The recent hunger strike in the Turkish prisons is a rare case in the world, and with respect to the outcomes concerning the medical profession and the treatment approaches, it casts a unique example for the medical profession in the whole world. For this reason, conducting scientific studies that aim at reducing the human suffering in similar experiences have become a priority duty of the medical circles in Turkey. The HRFT has been drafting a comprehensive study in this respect.
In this report, we gave place to two articles contributing to these studies. The first article, titled “Role of the Physician during Hunger Strikes and Medical Ethics”, was drafted by myself (Metin Bakkalcı, MD) and delivered as a speech in the 37th National Psychiatry Congress on 2-6 October 2001. This article is an attempt to make a definition of the hunger strikes and discuss the roles of the physicians in hunger strikes as they have to shoulder an important task in such processes as a duty of the medical profession and to clarify the distinction between the hunger strike and suicide.
The second article was written by Dr. Çağrı Temuçin who has carried out extraordinary work regarding the hunger strike. In his study, Dr. Temuçin makes an evaluation of the treatment of the 39 applicants of the HRFT Ankara Treatment and Rehabilitation Center he has personally followed. The study covers the neurological examination, pre-evaluation, and observation of 39 hunger strikers. As can bee seen in this article, determining the proper approach in the treatment of the hunger strikers is extremely important.

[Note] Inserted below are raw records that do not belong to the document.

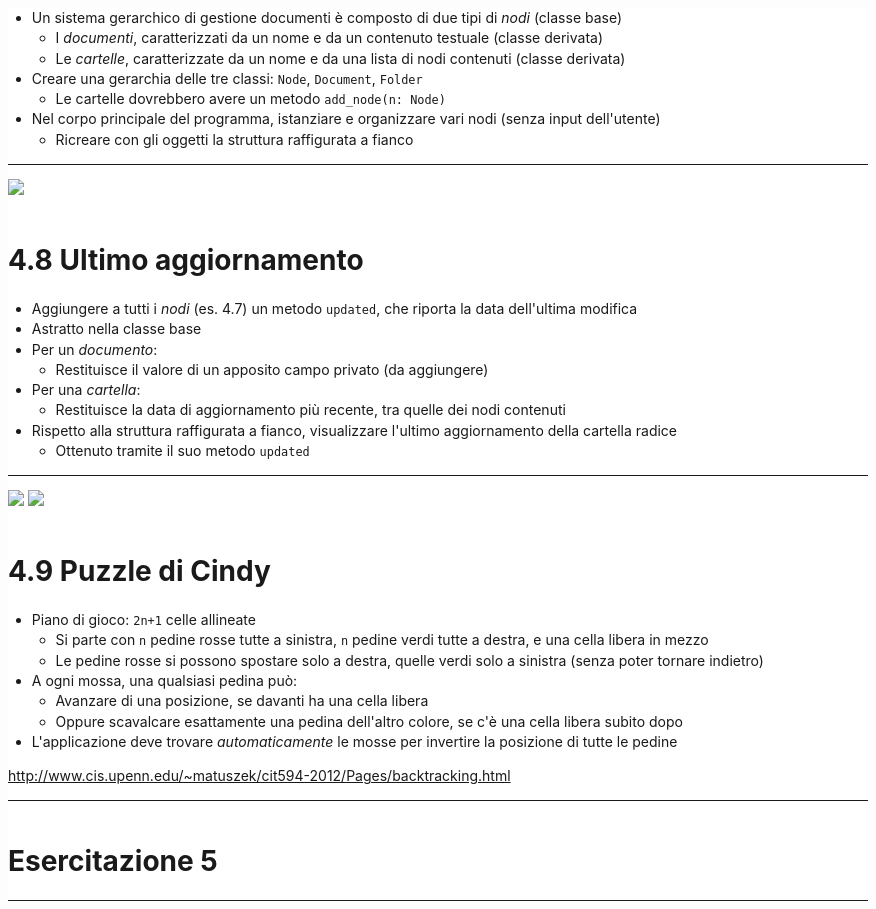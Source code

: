 - Un sistema gerarchico di gestione documenti è composto di due tipi di *nodi* (classe base)
    - I *documenti*, caratterizzati da un nome e da un contenuto testuale (classe derivata)
    - Le *cartelle*, caratterizzate da un nome e da una lista di nodi contenuti (classe derivata)
- Creare una gerarchia delle tre classi: `Node`, `Document`, `Folder`
    - Le cartelle dovrebbero avere un metodo `add_node(n: Node)`
- Nel corpo principale del programma, istanziare e organizzare vari nodi (senza input dell'utente)
    - Ricreare con gli oggetti la struttura raffigurata a fianco

---

![](/images/repr/file-system.svg)
# 4.8 Ultimo aggiornamento

- Aggiungere a tutti i *nodi* (es. 4.7) un metodo `updated`, che riporta la data dell'ultima modifica
- Astratto nella classe base
- Per un *documento*:
    - Restituisce il valore di un apposito campo privato (da aggiungere)
- Per una *cartella*:
    - Restituisce la data di aggiornamento più recente, tra quelle dei nodi contenuti
- Rispetto alla struttura raffigurata a fianco, visualizzare l'ultimo aggiornamento della cartella radice
    - Ottenuto tramite il suo metodo `updated`

---

![](/images/misc/cindy1.png) ![](/images/misc/cindy2.png)
# 4.9 Puzzle di Cindy

- Piano di gioco: `2n+1` celle allineate
    - Si parte con `n` pedine rosse tutte a sinistra, `n` pedine verdi tutte a destra, e una cella libera in mezzo
    - Le pedine rosse si possono spostare solo a destra, quelle verdi solo a sinistra (senza poter tornare indietro)
- A ogni mossa, una qualsiasi pedina può:
    - Avanzare di una posizione, se davanti ha una cella libera
    - Oppure scavalcare esattamente una pedina dell'altro colore, se c'è una cella libera subito dopo
- L'applicazione deve trovare *automaticamente* le mosse per invertire la posizione di tutte le pedine

>

<http://www.cis.upenn.edu/~matuszek/cit594-2012/Pages/backtracking.html>

---

# Esercitazione 5

---
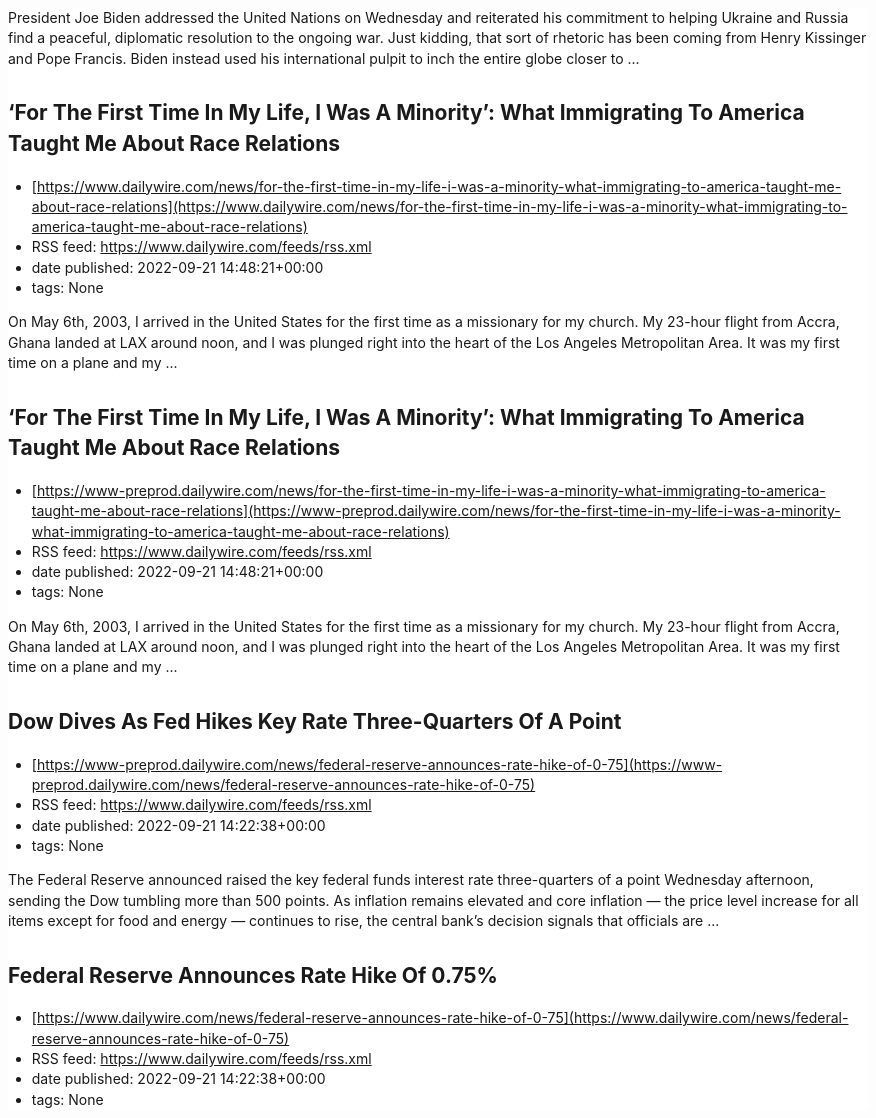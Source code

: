 President Joe Biden addressed the United Nations on Wednesday and reiterated his commitment to helping Ukraine and Russia find a peaceful, diplomatic resolution to the ongoing war. Just kidding, that sort of rhetoric has been coming from Henry Kissinger and Pope Francis. Biden instead used his international pulpit to inch the entire globe closer to ...

## ‘For The First Time In My Life, I Was A Minority’: What Immigrating To America Taught Me About Race Relations
 - [https://www.dailywire.com/news/for-the-first-time-in-my-life-i-was-a-minority-what-immigrating-to-america-taught-me-about-race-relations](https://www.dailywire.com/news/for-the-first-time-in-my-life-i-was-a-minority-what-immigrating-to-america-taught-me-about-race-relations)
 - RSS feed: https://www.dailywire.com/feeds/rss.xml
 - date published: 2022-09-21 14:48:21+00:00
 - tags: None

On May 6th, 2003, I arrived in the United States for the first time as a missionary for my church. My 23-hour flight from Accra, Ghana landed at LAX around noon, and I was plunged right into the heart of the Los Angeles Metropolitan Area. It was my first time on a plane and my ...

## ‘For The First Time In My Life, I Was A Minority’: What Immigrating To America Taught Me About Race Relations
 - [https://www-preprod.dailywire.com/news/for-the-first-time-in-my-life-i-was-a-minority-what-immigrating-to-america-taught-me-about-race-relations](https://www-preprod.dailywire.com/news/for-the-first-time-in-my-life-i-was-a-minority-what-immigrating-to-america-taught-me-about-race-relations)
 - RSS feed: https://www.dailywire.com/feeds/rss.xml
 - date published: 2022-09-21 14:48:21+00:00
 - tags: None

On May 6th, 2003, I arrived in the United States for the first time as a missionary for my church. My 23-hour flight from Accra, Ghana landed at LAX around noon, and I was plunged right into the heart of the Los Angeles Metropolitan Area. It was my first time on a plane and my ...

## Dow Dives As Fed Hikes Key Rate Three-Quarters Of A Point
 - [https://www-preprod.dailywire.com/news/federal-reserve-announces-rate-hike-of-0-75](https://www-preprod.dailywire.com/news/federal-reserve-announces-rate-hike-of-0-75)
 - RSS feed: https://www.dailywire.com/feeds/rss.xml
 - date published: 2022-09-21 14:22:38+00:00
 - tags: None

The Federal Reserve announced raised the key federal funds interest rate three-quarters of a point Wednesday afternoon, sending the Dow tumbling more than 500 points. As inflation remains elevated and core inflation — the price level increase for all items except for food and energy — continues to rise, the central bank’s decision signals that officials are ...

## Federal Reserve Announces Rate Hike Of 0.75%
 - [https://www.dailywire.com/news/federal-reserve-announces-rate-hike-of-0-75](https://www.dailywire.com/news/federal-reserve-announces-rate-hike-of-0-75)
 - RSS feed: https://www.dailywire.com/feeds/rss.xml
 - date published: 2022-09-21 14:22:38+00:00
 - tags: None
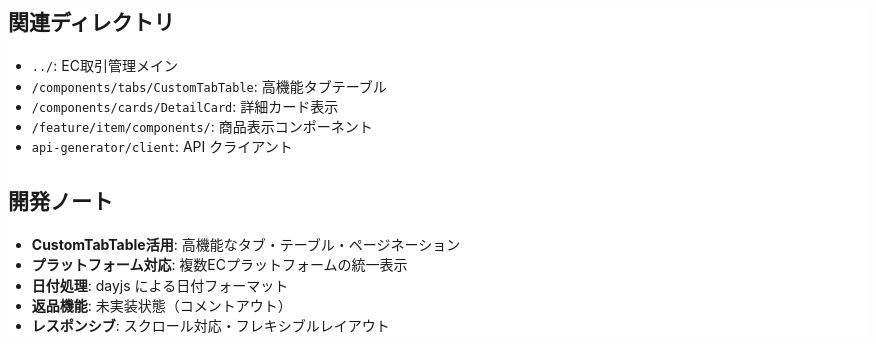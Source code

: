 ## 関連ディレクトリ
- `../`: EC取引管理メイン
- `/components/tabs/CustomTabTable`: 高機能タブテーブル
- `/components/cards/DetailCard`: 詳細カード表示
- `/feature/item/components/`: 商品表示コンポーネント
- `api-generator/client`: API クライアント

## 開発ノート
- **CustomTabTable活用**: 高機能なタブ・テーブル・ページネーション
- **プラットフォーム対応**: 複数ECプラットフォームの統一表示
- **日付処理**: dayjs による日付フォーマット
- **返品機能**: 未実装状態（コメントアウト）
- **レスポンシブ**: スクロール対応・フレキシブルレイアウト 
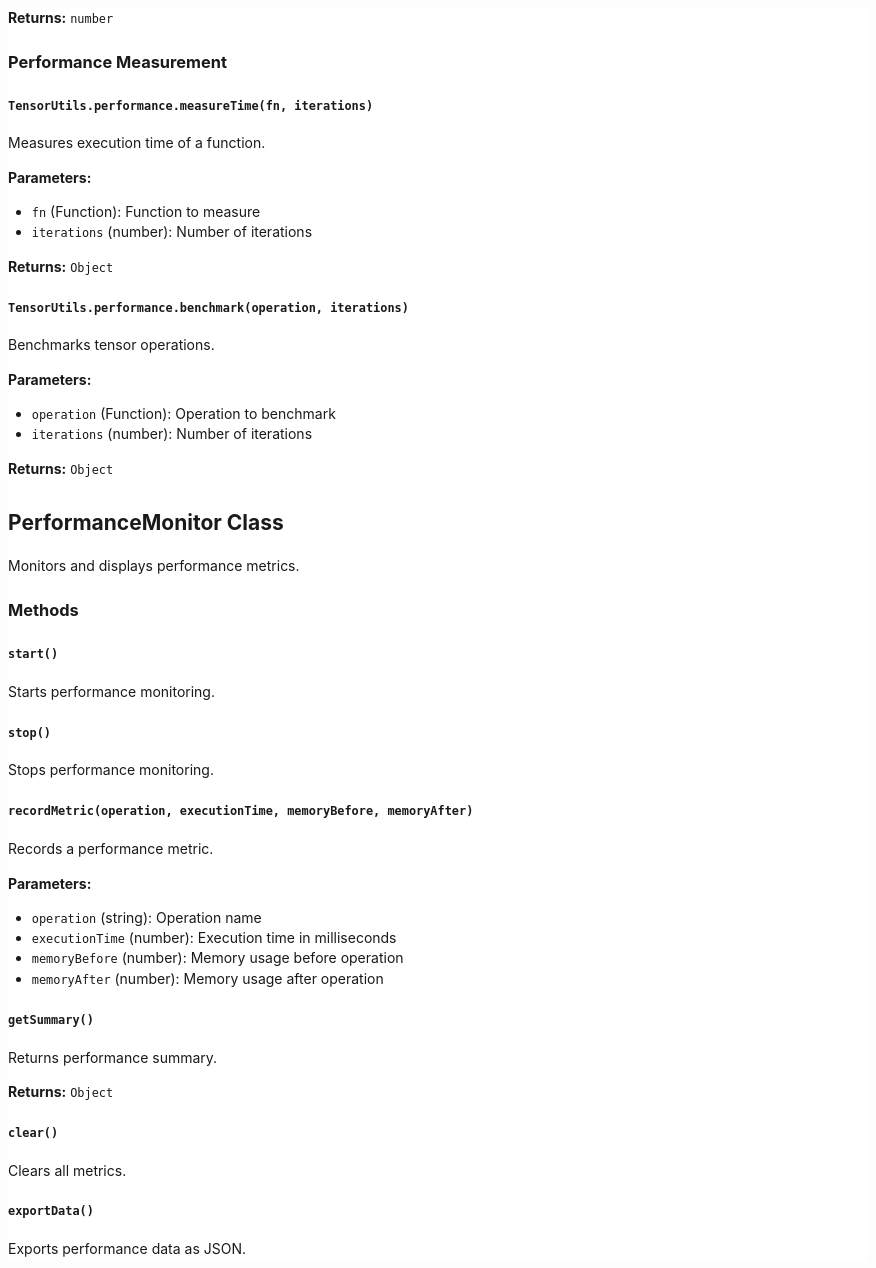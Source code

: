 **Returns:** `number`

### Performance Measurement

#### `TensorUtils.performance.measureTime(fn, iterations)`
Measures execution time of a function.

**Parameters:**
- `fn` (Function): Function to measure
- `iterations` (number): Number of iterations

**Returns:** `Object`

#### `TensorUtils.performance.benchmark(operation, iterations)`
Benchmarks tensor operations.

**Parameters:**
- `operation` (Function): Operation to benchmark
- `iterations` (number): Number of iterations

**Returns:** `Object`

## PerformanceMonitor Class

Monitors and displays performance metrics.

### Methods

#### `start()`
Starts performance monitoring.

#### `stop()`
Stops performance monitoring.

#### `recordMetric(operation, executionTime, memoryBefore, memoryAfter)`
Records a performance metric.

**Parameters:**
- `operation` (string): Operation name
- `executionTime` (number): Execution time in milliseconds
- `memoryBefore` (number): Memory usage before operation
- `memoryAfter` (number): Memory usage after operation

#### `getSummary()`
Returns performance summary.

**Returns:** `Object`

#### `clear()`
Clears all metrics.

#### `exportData()`
Exports performance data as JSON.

The next article by Dr. Deniz Dülgeroğlu, titled “Diagnosis of Applicants Subjected to Physical Trauma”, exposes the importance of the experience that the HRFT has accumulated in the field of treatment and rehabilitation of torture survivors. Dr. Dülgeroğlu determined the clinical characteristics of 41 applicants to the HRFT Ankara Treatment and Rehabilitation Center between the years 1996 and 2000 with complaints related to the musculoskeletal system. The study by Dr. Dülgeroğlu is a contribution to the literature on musculoskeletal system pathologies in victims of torture.
The last article, “Study of an Alternative Forensic Report in a Case of Torture by Electricity”, was written by Dr. Bülent Pişmişoğlu, et al., and presented in the “Annual Forensics Meetings-2001” organized by the Forensics Medicine Institute. This article, which was written on the basis of the scientific studies performed by the HRFT for determining the physical signs of torture and alternative medical reports issued by the HRFT in this sense, is underlying the importance of this subject once again.
The health personnel working in various cities, who have been working wholeheartedly for a common cause, and hundreds of people sensitive to human rights issues have enabled the HRFT to carry on successfully. We would like to thank all our friends who have been with us from the very beginning and have contributed to our work and to the Human Rights Association and the Turkish Medical Association, who have always supported us.